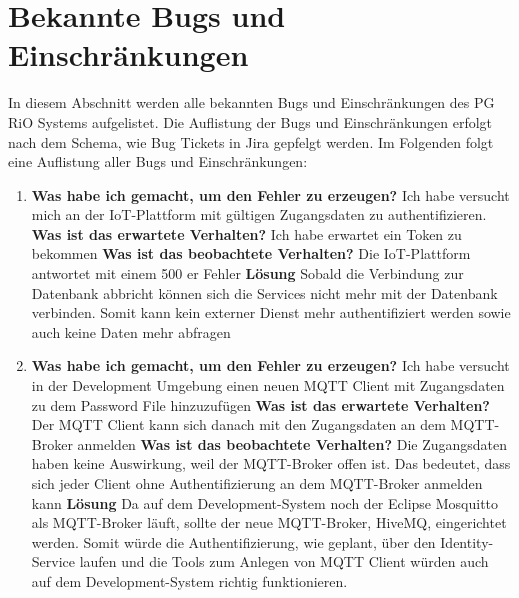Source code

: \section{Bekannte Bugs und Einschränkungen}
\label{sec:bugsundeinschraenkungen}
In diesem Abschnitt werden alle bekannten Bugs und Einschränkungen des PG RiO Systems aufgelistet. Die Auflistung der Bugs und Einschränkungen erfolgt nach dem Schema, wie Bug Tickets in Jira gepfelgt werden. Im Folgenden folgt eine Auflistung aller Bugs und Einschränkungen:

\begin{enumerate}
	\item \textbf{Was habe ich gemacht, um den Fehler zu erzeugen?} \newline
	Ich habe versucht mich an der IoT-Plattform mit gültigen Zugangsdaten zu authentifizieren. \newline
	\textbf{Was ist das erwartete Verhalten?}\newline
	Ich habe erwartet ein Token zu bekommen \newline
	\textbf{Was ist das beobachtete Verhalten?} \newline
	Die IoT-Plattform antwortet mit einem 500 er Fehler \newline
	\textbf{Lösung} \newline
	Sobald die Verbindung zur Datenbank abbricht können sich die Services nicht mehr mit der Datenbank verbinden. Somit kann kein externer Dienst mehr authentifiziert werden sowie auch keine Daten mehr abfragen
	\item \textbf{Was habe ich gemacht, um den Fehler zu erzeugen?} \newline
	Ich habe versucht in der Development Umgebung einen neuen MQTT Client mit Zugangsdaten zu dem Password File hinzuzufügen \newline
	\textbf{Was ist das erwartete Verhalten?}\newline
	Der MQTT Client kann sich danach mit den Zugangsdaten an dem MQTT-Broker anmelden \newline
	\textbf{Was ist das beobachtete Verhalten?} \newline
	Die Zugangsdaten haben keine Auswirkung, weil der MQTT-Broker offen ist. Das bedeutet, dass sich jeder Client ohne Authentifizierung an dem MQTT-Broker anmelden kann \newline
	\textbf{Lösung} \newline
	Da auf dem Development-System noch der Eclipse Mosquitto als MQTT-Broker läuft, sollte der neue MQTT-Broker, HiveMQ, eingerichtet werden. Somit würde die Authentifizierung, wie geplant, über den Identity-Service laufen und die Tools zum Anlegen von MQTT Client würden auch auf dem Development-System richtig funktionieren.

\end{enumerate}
==
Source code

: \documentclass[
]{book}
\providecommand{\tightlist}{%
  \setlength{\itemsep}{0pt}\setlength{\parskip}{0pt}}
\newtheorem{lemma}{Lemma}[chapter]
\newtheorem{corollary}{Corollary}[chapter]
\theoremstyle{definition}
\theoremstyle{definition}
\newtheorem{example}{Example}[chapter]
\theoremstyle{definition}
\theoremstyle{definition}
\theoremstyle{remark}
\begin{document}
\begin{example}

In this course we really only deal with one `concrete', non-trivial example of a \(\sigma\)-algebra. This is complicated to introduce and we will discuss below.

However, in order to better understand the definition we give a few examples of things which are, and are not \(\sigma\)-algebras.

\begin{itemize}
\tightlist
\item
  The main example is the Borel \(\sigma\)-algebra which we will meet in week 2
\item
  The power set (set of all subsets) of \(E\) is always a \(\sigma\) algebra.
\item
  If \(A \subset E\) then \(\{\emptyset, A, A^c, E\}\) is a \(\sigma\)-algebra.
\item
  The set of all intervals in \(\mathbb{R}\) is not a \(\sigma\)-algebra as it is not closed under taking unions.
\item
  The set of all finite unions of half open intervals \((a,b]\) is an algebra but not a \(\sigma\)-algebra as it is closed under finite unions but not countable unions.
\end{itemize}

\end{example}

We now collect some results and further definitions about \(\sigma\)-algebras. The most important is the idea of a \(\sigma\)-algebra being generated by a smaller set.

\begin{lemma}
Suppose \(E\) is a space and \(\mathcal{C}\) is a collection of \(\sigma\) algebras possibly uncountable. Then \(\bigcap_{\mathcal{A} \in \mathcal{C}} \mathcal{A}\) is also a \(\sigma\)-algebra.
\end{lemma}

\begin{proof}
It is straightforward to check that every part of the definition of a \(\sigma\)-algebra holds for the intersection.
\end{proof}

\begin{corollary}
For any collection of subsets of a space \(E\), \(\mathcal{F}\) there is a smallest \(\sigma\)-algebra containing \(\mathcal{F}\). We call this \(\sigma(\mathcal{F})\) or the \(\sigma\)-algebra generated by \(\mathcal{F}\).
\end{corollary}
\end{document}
==
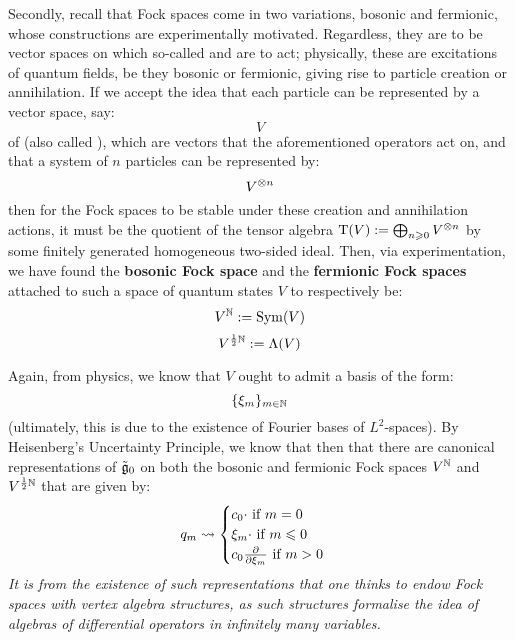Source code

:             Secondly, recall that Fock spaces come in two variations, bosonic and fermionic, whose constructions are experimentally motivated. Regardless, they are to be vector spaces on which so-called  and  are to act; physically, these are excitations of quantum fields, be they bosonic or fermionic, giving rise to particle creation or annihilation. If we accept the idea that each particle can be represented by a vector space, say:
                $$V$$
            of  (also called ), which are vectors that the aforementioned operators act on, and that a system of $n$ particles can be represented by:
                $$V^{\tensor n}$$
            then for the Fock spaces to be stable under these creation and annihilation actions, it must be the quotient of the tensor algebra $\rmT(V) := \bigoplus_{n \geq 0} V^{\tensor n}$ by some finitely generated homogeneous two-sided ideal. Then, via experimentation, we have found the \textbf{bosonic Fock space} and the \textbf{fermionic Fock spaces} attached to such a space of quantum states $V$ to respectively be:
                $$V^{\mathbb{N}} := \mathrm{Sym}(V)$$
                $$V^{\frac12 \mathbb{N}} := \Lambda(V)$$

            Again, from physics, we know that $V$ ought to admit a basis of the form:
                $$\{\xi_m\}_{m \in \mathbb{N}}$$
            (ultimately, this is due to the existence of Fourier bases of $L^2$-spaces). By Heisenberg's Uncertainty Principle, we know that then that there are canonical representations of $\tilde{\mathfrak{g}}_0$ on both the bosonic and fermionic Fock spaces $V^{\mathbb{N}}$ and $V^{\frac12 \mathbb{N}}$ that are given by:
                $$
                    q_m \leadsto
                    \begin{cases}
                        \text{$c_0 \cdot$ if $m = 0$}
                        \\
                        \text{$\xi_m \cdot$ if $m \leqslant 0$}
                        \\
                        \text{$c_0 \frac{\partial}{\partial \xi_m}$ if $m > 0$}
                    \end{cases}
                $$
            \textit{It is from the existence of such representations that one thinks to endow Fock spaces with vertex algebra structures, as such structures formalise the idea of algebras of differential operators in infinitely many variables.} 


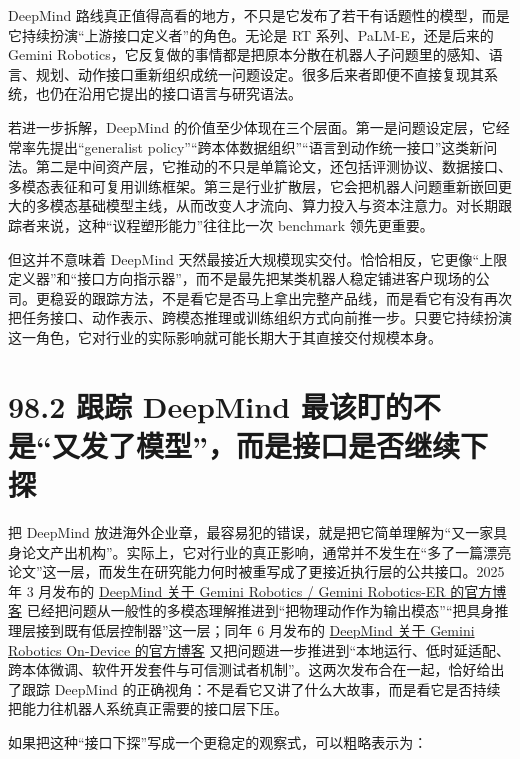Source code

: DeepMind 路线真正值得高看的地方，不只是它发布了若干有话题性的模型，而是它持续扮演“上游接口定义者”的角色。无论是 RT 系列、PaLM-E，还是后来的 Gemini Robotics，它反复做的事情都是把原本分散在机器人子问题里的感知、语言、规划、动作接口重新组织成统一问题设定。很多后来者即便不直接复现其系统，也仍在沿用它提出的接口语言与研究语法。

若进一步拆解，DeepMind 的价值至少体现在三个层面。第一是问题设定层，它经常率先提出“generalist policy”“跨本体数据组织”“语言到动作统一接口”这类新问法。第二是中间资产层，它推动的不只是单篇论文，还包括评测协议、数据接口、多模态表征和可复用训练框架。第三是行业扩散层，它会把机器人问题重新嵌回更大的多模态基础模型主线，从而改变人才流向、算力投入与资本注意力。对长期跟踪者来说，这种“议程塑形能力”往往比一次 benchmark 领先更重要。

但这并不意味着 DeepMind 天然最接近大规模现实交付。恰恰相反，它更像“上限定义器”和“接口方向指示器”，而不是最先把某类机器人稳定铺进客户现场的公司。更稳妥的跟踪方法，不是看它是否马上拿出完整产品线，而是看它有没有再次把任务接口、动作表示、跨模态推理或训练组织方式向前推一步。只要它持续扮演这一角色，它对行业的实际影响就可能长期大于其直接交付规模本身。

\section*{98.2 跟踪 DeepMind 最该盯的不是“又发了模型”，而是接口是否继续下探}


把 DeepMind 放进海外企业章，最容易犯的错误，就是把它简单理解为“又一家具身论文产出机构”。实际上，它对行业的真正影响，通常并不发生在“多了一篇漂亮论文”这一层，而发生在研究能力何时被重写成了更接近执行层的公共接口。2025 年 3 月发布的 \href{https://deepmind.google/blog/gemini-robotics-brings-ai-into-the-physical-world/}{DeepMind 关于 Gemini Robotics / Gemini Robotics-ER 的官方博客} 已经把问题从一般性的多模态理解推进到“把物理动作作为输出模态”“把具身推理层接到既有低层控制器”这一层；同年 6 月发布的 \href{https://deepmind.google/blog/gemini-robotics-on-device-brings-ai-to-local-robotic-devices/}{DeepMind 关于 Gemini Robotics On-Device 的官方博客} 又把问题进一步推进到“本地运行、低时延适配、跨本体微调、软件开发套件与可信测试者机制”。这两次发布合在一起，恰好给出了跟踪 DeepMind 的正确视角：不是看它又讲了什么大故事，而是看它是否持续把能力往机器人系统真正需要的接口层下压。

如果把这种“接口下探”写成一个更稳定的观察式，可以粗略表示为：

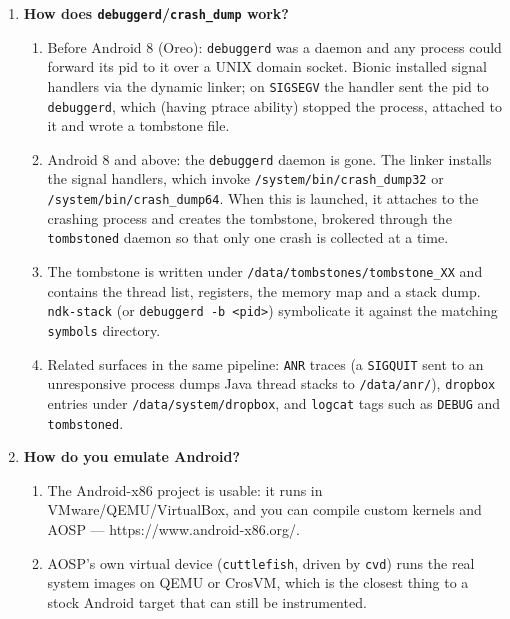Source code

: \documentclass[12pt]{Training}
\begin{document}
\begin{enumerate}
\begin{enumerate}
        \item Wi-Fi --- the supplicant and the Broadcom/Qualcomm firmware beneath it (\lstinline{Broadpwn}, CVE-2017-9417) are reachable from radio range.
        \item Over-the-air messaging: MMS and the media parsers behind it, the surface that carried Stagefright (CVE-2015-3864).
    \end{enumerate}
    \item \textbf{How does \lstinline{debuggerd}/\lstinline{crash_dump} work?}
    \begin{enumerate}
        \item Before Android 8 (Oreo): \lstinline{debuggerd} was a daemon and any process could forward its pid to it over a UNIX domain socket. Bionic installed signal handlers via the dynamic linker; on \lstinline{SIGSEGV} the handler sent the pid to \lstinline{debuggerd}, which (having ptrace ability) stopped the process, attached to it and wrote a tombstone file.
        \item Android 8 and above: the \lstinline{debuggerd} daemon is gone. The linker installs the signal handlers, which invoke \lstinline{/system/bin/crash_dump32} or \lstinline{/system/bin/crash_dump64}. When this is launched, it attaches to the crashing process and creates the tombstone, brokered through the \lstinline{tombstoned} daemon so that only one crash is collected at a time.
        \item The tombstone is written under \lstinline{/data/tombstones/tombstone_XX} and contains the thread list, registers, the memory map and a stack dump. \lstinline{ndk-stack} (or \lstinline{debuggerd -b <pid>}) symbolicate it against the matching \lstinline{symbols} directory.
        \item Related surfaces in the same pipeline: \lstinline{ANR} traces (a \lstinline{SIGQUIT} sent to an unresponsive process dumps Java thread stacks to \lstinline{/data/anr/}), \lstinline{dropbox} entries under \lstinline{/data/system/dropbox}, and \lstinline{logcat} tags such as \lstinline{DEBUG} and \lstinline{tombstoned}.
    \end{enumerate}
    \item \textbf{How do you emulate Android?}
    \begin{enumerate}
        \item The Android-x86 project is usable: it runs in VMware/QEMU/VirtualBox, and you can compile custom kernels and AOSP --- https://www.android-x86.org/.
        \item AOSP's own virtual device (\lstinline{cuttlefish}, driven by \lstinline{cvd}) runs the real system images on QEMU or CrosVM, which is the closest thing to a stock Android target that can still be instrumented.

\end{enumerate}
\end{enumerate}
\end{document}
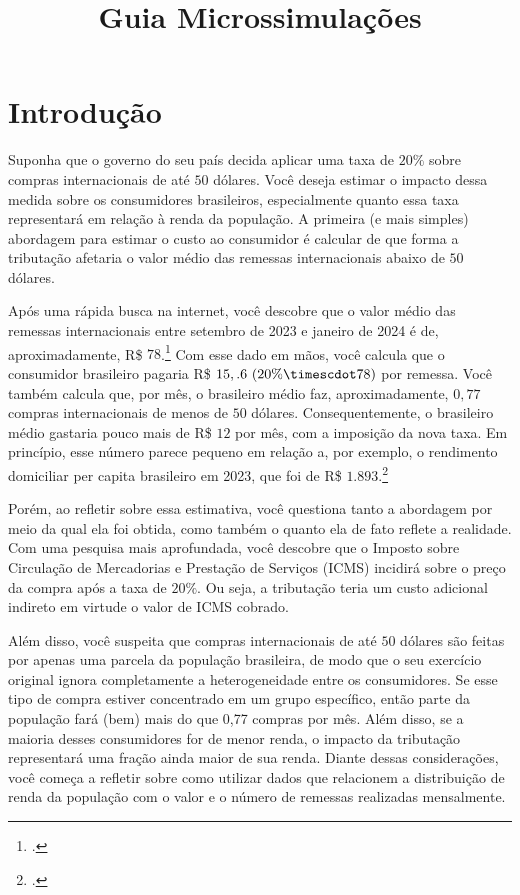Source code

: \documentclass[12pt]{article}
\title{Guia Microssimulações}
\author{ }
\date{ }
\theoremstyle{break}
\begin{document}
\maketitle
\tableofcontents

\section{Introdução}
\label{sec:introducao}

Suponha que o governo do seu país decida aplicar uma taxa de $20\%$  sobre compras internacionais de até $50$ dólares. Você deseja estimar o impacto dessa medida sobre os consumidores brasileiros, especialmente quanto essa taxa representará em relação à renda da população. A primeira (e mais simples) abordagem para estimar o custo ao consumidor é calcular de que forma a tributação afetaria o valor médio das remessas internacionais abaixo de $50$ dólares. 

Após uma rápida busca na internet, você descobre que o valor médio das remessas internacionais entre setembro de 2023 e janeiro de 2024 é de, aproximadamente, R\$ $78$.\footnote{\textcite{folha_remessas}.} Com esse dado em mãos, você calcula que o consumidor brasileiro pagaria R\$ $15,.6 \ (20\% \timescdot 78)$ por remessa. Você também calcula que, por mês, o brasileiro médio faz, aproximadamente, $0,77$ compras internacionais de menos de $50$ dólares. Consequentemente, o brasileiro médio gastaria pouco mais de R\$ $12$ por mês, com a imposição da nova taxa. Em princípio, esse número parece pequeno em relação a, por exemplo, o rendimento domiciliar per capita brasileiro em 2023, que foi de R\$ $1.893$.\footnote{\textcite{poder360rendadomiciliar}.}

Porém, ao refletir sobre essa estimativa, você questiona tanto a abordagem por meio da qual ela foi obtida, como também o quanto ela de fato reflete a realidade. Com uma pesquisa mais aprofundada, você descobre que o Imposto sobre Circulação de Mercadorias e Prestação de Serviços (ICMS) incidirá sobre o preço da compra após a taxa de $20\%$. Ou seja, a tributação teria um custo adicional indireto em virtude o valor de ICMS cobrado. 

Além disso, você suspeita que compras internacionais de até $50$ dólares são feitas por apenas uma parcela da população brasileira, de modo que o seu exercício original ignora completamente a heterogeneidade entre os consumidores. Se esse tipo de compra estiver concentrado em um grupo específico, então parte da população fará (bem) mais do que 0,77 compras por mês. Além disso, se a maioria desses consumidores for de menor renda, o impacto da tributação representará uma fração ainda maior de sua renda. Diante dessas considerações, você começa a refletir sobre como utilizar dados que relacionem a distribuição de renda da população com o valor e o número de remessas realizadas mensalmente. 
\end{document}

Action item =>
Across the material above, how many lines include the word "chapter"? Respond with nothing but the number.

Your response =>
3